- **Brief**
Where the data below contains pictures, omit them; output the rest word for word.

- **Rendered images with source text**
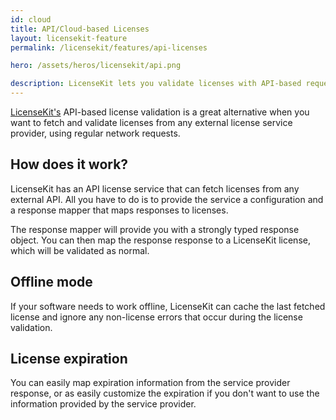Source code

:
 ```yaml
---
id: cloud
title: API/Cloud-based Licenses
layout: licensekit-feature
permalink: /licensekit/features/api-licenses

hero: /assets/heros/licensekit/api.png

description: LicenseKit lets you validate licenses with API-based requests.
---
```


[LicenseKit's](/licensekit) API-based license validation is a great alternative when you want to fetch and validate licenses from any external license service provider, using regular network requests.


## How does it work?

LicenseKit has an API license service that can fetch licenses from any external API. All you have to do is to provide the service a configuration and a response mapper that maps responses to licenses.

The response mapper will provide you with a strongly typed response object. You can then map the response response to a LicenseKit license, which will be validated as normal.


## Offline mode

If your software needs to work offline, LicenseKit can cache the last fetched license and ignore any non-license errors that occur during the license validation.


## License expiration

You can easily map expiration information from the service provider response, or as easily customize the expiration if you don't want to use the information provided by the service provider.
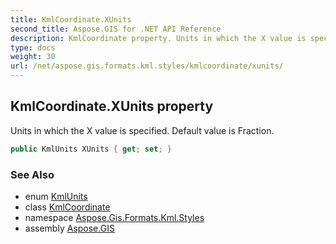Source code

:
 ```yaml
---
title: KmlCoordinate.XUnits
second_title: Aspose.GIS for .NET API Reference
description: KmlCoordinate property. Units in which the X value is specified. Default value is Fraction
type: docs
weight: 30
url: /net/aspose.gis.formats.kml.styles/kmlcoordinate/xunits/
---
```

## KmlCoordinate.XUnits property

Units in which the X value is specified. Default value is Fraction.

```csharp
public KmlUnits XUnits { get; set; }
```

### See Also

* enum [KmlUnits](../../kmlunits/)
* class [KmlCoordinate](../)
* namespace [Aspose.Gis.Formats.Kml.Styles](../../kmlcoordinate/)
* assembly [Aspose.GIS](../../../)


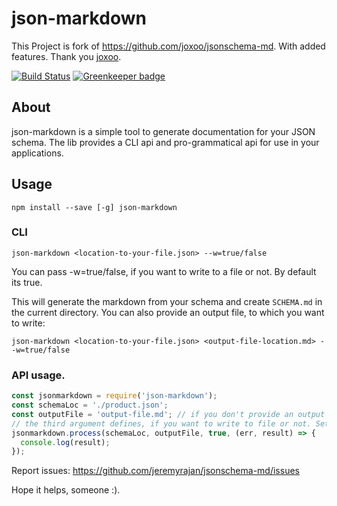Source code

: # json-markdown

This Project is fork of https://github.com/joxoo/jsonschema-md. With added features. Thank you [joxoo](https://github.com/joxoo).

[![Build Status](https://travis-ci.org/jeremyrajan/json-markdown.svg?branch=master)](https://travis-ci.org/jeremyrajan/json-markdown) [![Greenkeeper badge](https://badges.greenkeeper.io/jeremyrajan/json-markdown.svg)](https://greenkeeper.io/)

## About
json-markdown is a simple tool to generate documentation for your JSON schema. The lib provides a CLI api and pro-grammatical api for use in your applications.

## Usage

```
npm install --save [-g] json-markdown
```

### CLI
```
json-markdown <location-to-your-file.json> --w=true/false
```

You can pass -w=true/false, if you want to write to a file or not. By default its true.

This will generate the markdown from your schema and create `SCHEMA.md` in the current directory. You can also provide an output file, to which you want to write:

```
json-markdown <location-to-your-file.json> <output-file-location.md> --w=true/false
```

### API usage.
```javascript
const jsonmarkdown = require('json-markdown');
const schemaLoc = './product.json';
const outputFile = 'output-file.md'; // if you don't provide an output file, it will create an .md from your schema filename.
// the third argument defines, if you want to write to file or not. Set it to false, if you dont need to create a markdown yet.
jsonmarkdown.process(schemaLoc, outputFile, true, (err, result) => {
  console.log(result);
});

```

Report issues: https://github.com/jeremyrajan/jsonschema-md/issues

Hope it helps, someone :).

- **Response area**
Source code

:
 ```yaml
---
id: cloud
title: API/Cloud-based Licenses
layout: licensekit-feature
permalink: /licensekit/features/api-licenses

hero: /assets/heros/licensekit/api.png

description: LicenseKit lets you validate licenses with API-based requests.
---
```


[LicenseKit's](/licensekit) API-based license validation is a great alternative when you want to fetch and validate licenses from any external license service provider, using regular network requests.


## How does it work?

LicenseKit has an API license service that can fetch licenses from any external API. All you have to do is to provide the service a configuration and a response mapper that maps responses to licenses.

The response mapper will provide you with a strongly typed response object. You can then map the response response to a LicenseKit license, which will be validated as normal.


## Offline mode

If your software needs to work offline, LicenseKit can cache the last fetched license and ignore any non-license errors that occur during the license validation.


## License expiration

You can easily map expiration information from the service provider response, or as easily customize the expiration if you don't want to use the information provided by the service provider.
Source code

:
 ```yaml
---
title: KmlCoordinate.XUnits
second_title: Aspose.GIS for .NET API Reference
description: KmlCoordinate property. Units in which the X value is specified. Default value is Fraction
type: docs
weight: 30
url: /net/aspose.gis.formats.kml.styles/kmlcoordinate/xunits/
---
```

## KmlCoordinate.XUnits property

Units in which the X value is specified. Default value is Fraction.

```csharp
public KmlUnits XUnits { get; set; }
```

### See Also

* enum [KmlUnits](../../kmlunits/)
* class [KmlCoordinate](../)
* namespace [Aspose.Gis.Formats.Kml.Styles](../../kmlcoordinate/)
* assembly [Aspose.GIS](../../../)


Source code

: # json-markdown

This Project is fork of https://github.com/joxoo/jsonschema-md. With added features. Thank you [joxoo](https://github.com/joxoo).

[![Build Status](https://travis-ci.org/jeremyrajan/json-markdown.svg?branch=master)](https://travis-ci.org/jeremyrajan/json-markdown) [![Greenkeeper badge](https://badges.greenkeeper.io/jeremyrajan/json-markdown.svg)](https://greenkeeper.io/)

## About
json-markdown is a simple tool to generate documentation for your JSON schema. The lib provides a CLI api and pro-grammatical api for use in your applications.

## Usage

```
npm install --save [-g] json-markdown
```

### CLI
```
json-markdown <location-to-your-file.json> --w=true/false
```

You can pass -w=true/false, if you want to write to a file or not. By default its true.

This will generate the markdown from your schema and create `SCHEMA.md` in the current directory. You can also provide an output file, to which you want to write:

```
json-markdown <location-to-your-file.json> <output-file-location.md> --w=true/false
```

### API usage.
```javascript
const jsonmarkdown = require('json-markdown');
const schemaLoc = './product.json';
const outputFile = 'output-file.md'; // if you don't provide an output file, it will create an .md from your schema filename.
// the third argument defines, if you want to write to file or not. Set it to false, if you dont need to create a markdown yet.
jsonmarkdown.process(schemaLoc, outputFile, true, (err, result) => {
  console.log(result);
});

```

Report issues: https://github.com/jeremyrajan/jsonschema-md/issues

Hope it helps, someone :).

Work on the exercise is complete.